- WHAT YOU SHOULD DO -
Please repeat exactly the lines below from the line with "YOLOv8 do Ultralytics" to the line with "Here is the", including both, and leave out every picture.

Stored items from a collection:

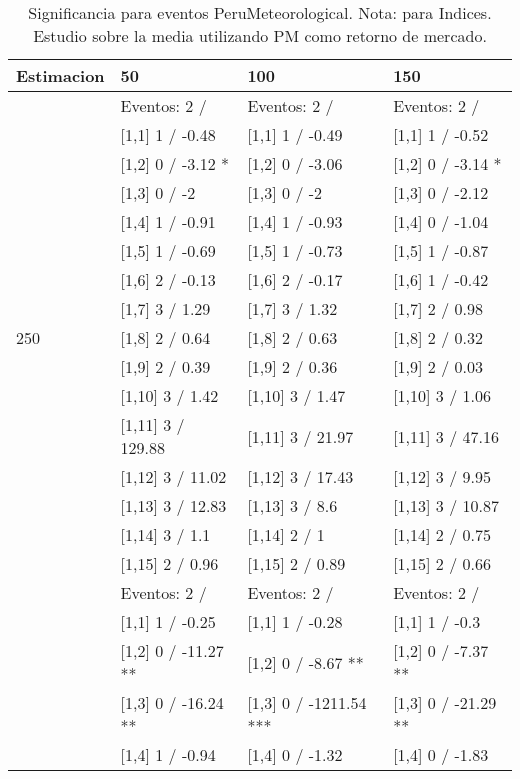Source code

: \begin{table}

\caption{Significancia para eventos PeruMeteorological. Nota: para Indices. Estudio sobre la media utilizando PM como retorno de mercado.}
\centering
\begin{tabular}[t]{llll}
\toprule
Estimacion & 50 & 100 & 150\\
\midrule
 & Eventos:  2 / & Eventos:  2 / & Eventos:  2 /\\
 & {}[1,1] 1  / -0.48 & {}[1,1] 1  / -0.49 & {}[1,1] 1  / -0.52\\
 & {}[1,2] 0  / -3.12 * & {}[1,2] 0  / -3.06 & {}[1,2] 0  / -3.14 *\\
 & {}[1,3] 0  / -2 & {}[1,3] 0  / -2 & {}[1,3] 0  / -2.12\\
 & {}[1,4] 1  / -0.91 & {}[1,4] 1  / -0.93 & {}[1,4] 0  / -1.04\\
\addlinespace
 & {}[1,5] 1  / -0.69 & {}[1,5] 1  / -0.73 & {}[1,5] 1  / -0.87\\
 & {}[1,6] 2  / -0.13 & {}[1,6] 2  / -0.17 & {}[1,6] 1  / -0.42\\
 & {}[1,7] 3  / 1.29 & {}[1,7] 3  / 1.32 & {}[1,7] 2  / 0.98\\
250 & {}[1,8] 2  / 0.64 & {}[1,8] 2  / 0.63 & {}[1,8] 2  / 0.32\\
 & {}[1,9] 2  / 0.39 & {}[1,9] 2  / 0.36 & {}[1,9] 2  / 0.03\\
\addlinespace
 & {}[1,10] 3  / 1.42 & {}[1,10] 3  / 1.47 & {}[1,10] 3  / 1.06\\
 & {}[1,11] 3  / 129.88 & {}[1,11] 3  / 21.97 & {}[1,11] 3  / 47.16\\
 & {}[1,12] 3  / 11.02 & {}[1,12] 3  / 17.43 & {}[1,12] 3  / 9.95\\
 & {}[1,13] 3  / 12.83 & {}[1,13] 3  / 8.6 & {}[1,13] 3  / 10.87\\
 & {}[1,14] 3  / 1.1 & {}[1,14] 2  / 1 & {}[1,14] 2  / 0.75\\
\addlinespace
 & {}[1,15] 2  / 0.96 & {}[1,15] 2  / 0.89 & {}[1,15] 2  / 0.66\\
 & Eventos:  2 / & Eventos:  2 / & Eventos:  2 /\\
 & {}[1,1] 1  / -0.25 & {}[1,1] 1  / -0.28 & {}[1,1] 1  / -0.3\\
 & {}[1,2] 0  / -11.27 ** & {}[1,2] 0  / -8.67 ** & {}[1,2] 0  / -7.37 **\\
 & {}[1,3] 0  / -16.24 ** & {}[1,3] 0  / -1211.54 *** & {}[1,3] 0  / -21.29 **\\
\addlinespace
 & {}[1,4] 1  / -0.94 & {}[1,4] 0  / -1.32 & {}[1,4] 0  / -1.83\\

\end{tabular}
\end{table}
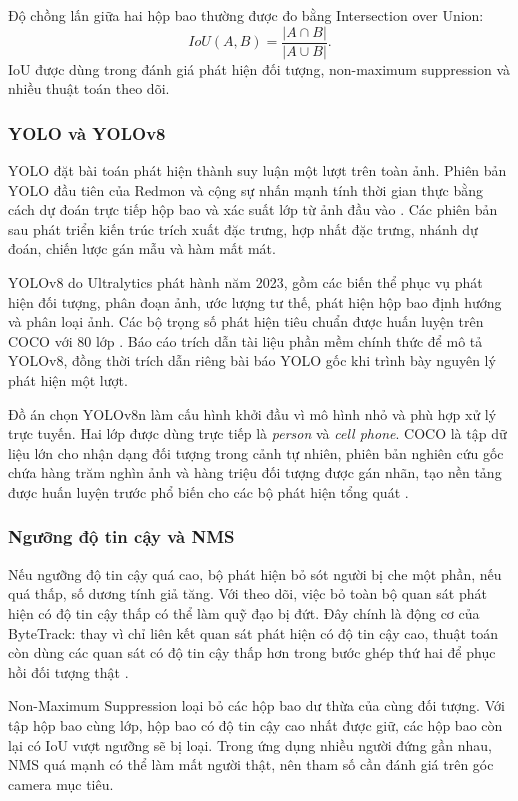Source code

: Độ chồng lấn giữa hai hộp bao thường được đo bằng Intersection over Union:
\begin{equation}
 IoU(A,B)=\frac{|A\cap B|}{|A\cup B|}.
 \label{eq:iou}
\end{equation}
IoU được dùng trong đánh giá phát hiện đối tượng, non-maximum suppression và nhiều thuật toán theo dõi.

\subsubsection{YOLO và YOLOv8}
YOLO đặt bài toán phát hiện thành suy luận một lượt trên toàn ảnh. Phiên bản YOLO đầu tiên của Redmon và cộng sự nhấn mạnh tính thời gian thực bằng cách dự đoán trực tiếp hộp bao và xác suất lớp từ ảnh đầu vào \cite{yolo}. Các phiên bản sau phát triển kiến trúc trích xuất đặc trưng, hợp nhất đặc trưng, nhánh dự đoán, chiến lược gán mẫu và hàm mất mát.

YOLOv8 do Ultralytics phát hành năm 2023, gồm các biến thể phục vụ phát hiện đối tượng, phân đoạn ảnh, ước lượng tư thế, phát hiện hộp bao định hướng và phân loại ảnh. Các bộ trọng số phát hiện tiêu chuẩn được huấn luyện trên COCO với 80 lớp \cite{ultralyticsv8}. Báo cáo trích dẫn tài liệu phần mềm chính thức để mô tả YOLOv8, đồng thời trích dẫn riêng bài báo YOLO gốc khi trình bày nguyên lý phát hiện một lượt.

Đồ án chọn YOLOv8n làm cấu hình khởi đầu vì mô hình nhỏ và phù hợp xử lý trực tuyến. Hai lớp được dùng trực tiếp là \textit{person} và \textit{cell phone}. COCO là tập dữ liệu lớn cho nhận dạng đối tượng trong cảnh tự nhiên, phiên bản nghiên cứu gốc chứa hàng trăm nghìn ảnh và hàng triệu đối tượng được gán nhãn, tạo nền tảng được huấn luyện trước phổ biến cho các bộ phát hiện tổng quát \cite{coco}.

\subsubsection{Ngưỡng độ tin cậy và NMS}
Nếu ngưỡng độ tin cậy quá cao, bộ phát hiện bỏ sót người bị che một phần, nếu quá thấp, số dương tính giả tăng. Với theo dõi, việc bỏ toàn bộ quan sát phát hiện có độ tin cậy thấp có thể làm quỹ đạo bị đứt. Đây chính là động cơ của ByteTrack: thay vì chỉ liên kết quan sát phát hiện có độ tin cậy cao, thuật toán còn dùng các quan sát có độ tin cậy thấp hơn trong bước ghép thứ hai để phục hồi đối tượng thật \cite{bytetrack}.

Non-Maximum Suppression loại bỏ các hộp bao dư thừa của cùng đối tượng. Với tập hộp bao cùng lớp, hộp bao có độ tin cậy cao nhất được giữ, các hộp bao còn lại có IoU vượt ngưỡng sẽ bị loại. Trong ứng dụng nhiều người đứng gần nhau, NMS quá mạnh có thể làm mất người thật, nên tham số cần đánh giá trên góc camera mục tiêu.

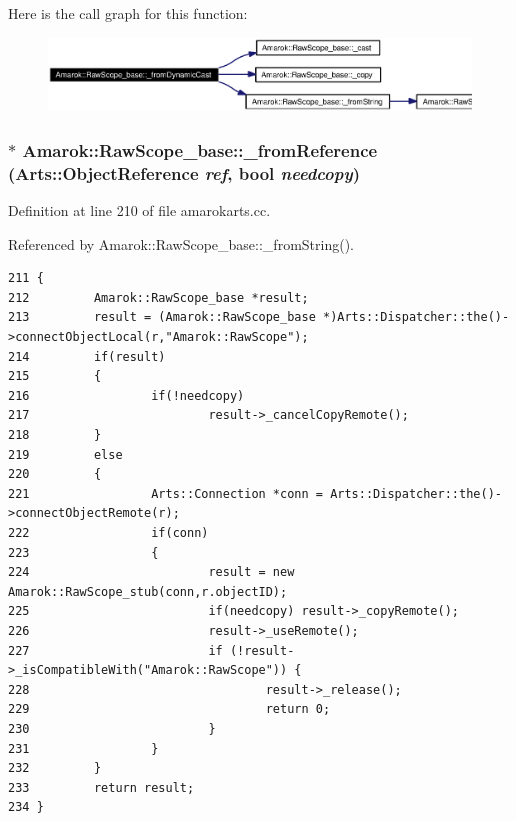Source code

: Here is the call graph for this function:\begin{figure}[H]
\begin{center}
\leavevmode
\includegraphics[width=366pt]{classAmarok_1_1RawScope__base_Amarok_1_1RawScope__stube3_cgraph}
\end{center}
\end{figure}
\subsubsection{ $\ast$ Amarok::Raw\-Scope\_\-base::\_\-from\-Reference (Arts::Object\-Reference {\em ref}, bool {\em needcopy})\hspace{0.3cm}{\tt  [static, inherited]}}\label{classAmarok_1_1RawScope__base_Amarok_1_1RawScope__stube2}




Definition at line 210 of file amarokarts.cc.

Referenced by Amarok::Raw\-Scope\_\-base::\_\-from\-String().



\footnotesize\begin{verbatim}211 {
212         Amarok::RawScope_base *result;
213         result = (Amarok::RawScope_base *)Arts::Dispatcher::the()->connectObjectLocal(r,"Amarok::RawScope");
214         if(result)
215         {
216                 if(!needcopy)
217                         result->_cancelCopyRemote();
218         }
219         else
220         {
221                 Arts::Connection *conn = Arts::Dispatcher::the()->connectObjectRemote(r);
222                 if(conn)
223                 {
224                         result = new Amarok::RawScope_stub(conn,r.objectID);
225                         if(needcopy) result->_copyRemote();
226                         result->_useRemote();
227                         if (!result->_isCompatibleWith("Amarok::RawScope")) {
228                                 result->_release();
229                                 return 0;
230                         }
231                 }
232         }
233         return result;
234 }
\end{verbatim}\normalsize 
{}
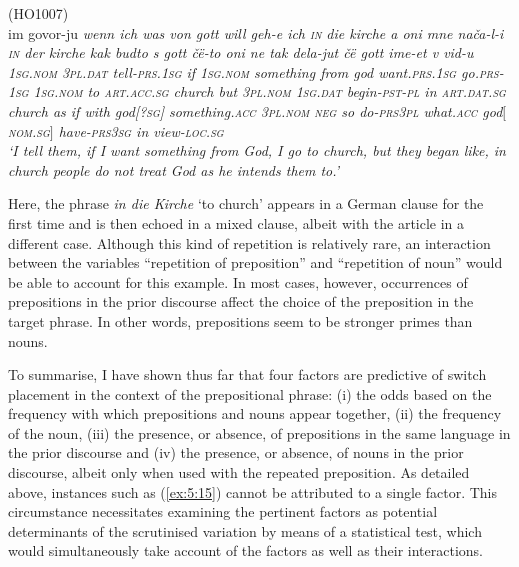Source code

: \ea
\label{ex5.16}
(HO1007)\\
 {im} {govor-ju} \itshape{wenn} \itshape{ich} \itshape{was} \itshape{von} \itshape{gott} \itshape{will} \itshape{geh-e} \itshape{ich} \itshape{\textsc{in}} \itshape{die} \itshape{kirche} {a} {oni} {mne} {nača-l-i} \itshape{\textsc{in}} \itshape{der} \itshape{kirche} {kak} {budto} {s} \textit{gott} {čë-to} {oni} {ne} {tak} {dela-jut} {čë} \textit{gott} {ime-et} {v} {vid-u}\\
	{\textsc{1sg.nom}} \textsc{3pl.dat} tell-\textsc{prs.1sg} if \textsc{1sg.nom} something from god want.\textsc{prs.1sg} go.\textsc{prs-1sg} \textsc{1sg.nom} to \textsc{art.acc.sg} church but \textsc{3pl.nom} \textsc{1sg.dat} begin-\textsc{pst-pl} in \textsc{art.dat.sg} church as if with god[\textsc{?sg}] something.\textsc{acc} \textsc{3pl.nom} \textsc{neg} so do-\textsc{prs3pl} what.\textsc{acc} god$[$\textsc{nom.sg}$]$ have-\textsc{prs3sg} in view-\textsc{loc.sg}\\
\glt `I tell them, if I want something from God, I go to church, but they began like, in church people do not treat God as he intends them to.'
\z

\noindent Here, the phrase \textit{in die Kirche} `to church' appears in a German clause for the first time and is then echoed in a mixed clause, albeit with the article in a different case. Although this kind of repetition is relatively rare, an interaction between the variables “repetition of preposition” and “repetition of noun” would be able to account for this example. In most cases, however, occurrences of prepositions in the prior discourse affect the choice of the preposition in the target phrase. In other words, prepositions seem to be stronger primes than nouns.

To summarise, I have shown thus far that four factors are predictive of switch placement in the context of the prepositional phrase: (i) the odds based on the frequency with which prepositions and nouns appear together, (ii) the frequency of the noun, (iii) the presence, or absence, of prepositions in the same language in the prior discourse and (iv) the presence, or absence, of nouns in the prior discourse, albeit only when used with the repeated preposition. As detailed above, instances such as (\ref{ex:5:15}) cannot be attributed to a single factor. This circumstance necessitates examining the pertinent factors as potential determinants of the scrutinised variation by means of a statistical test, which would simultaneously take account of the factors as well as their interactions.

- EXERCISE ANSWER -
YOLOv8 do Ultralytics phát hành năm 2023, gồm các biến thể phục vụ phát hiện đối tượng, phân đoạn ảnh, ước lượng tư thế, phát hiện hộp bao định hướng và phân loại ảnh. Các bộ trọng số phát hiện tiêu chuẩn được huấn luyện trên COCO với 80 lớp \cite{ultralyticsv8}. Báo cáo trích dẫn tài liệu phần mềm chính thức để mô tả YOLOv8, đồng thời trích dẫn riêng bài báo YOLO gốc khi trình bày nguyên lý phát hiện một lượt.

Đồ án chọn YOLOv8n làm cấu hình khởi đầu vì mô hình nhỏ và phù hợp xử lý trực tuyến. Hai lớp được dùng trực tiếp là \textit{person} và \textit{cell phone}. COCO là tập dữ liệu lớn cho nhận dạng đối tượng trong cảnh tự nhiên, phiên bản nghiên cứu gốc chứa hàng trăm nghìn ảnh và hàng triệu đối tượng được gán nhãn, tạo nền tảng được huấn luyện trước phổ biến cho các bộ phát hiện tổng quát \cite{coco}.

\subsubsection{Ngưỡng độ tin cậy và NMS}
Nếu ngưỡng độ tin cậy quá cao, bộ phát hiện bỏ sót người bị che một phần, nếu quá thấp, số dương tính giả tăng. Với theo dõi, việc bỏ toàn bộ quan sát phát hiện có độ tin cậy thấp có thể làm quỹ đạo bị đứt. Đây chính là động cơ của ByteTrack: thay vì chỉ liên kết quan sát phát hiện có độ tin cậy cao, thuật toán còn dùng các quan sát có độ tin cậy thấp hơn trong bước ghép thứ hai để phục hồi đối tượng thật \cite{bytetrack}.

Non-Maximum Suppression loại bỏ các hộp bao dư thừa của cùng đối tượng. Với tập hộp bao cùng lớp, hộp bao có độ tin cậy cao nhất được giữ, các hộp bao còn lại có IoU vượt ngưỡng sẽ bị loại. Trong ứng dụng nhiều người đứng gần nhau, NMS quá mạnh có thể làm mất người thật, nên tham số cần đánh giá trên góc camera mục tiêu.

Source code

: Here is the call graph for this function:\begin{figure}[H]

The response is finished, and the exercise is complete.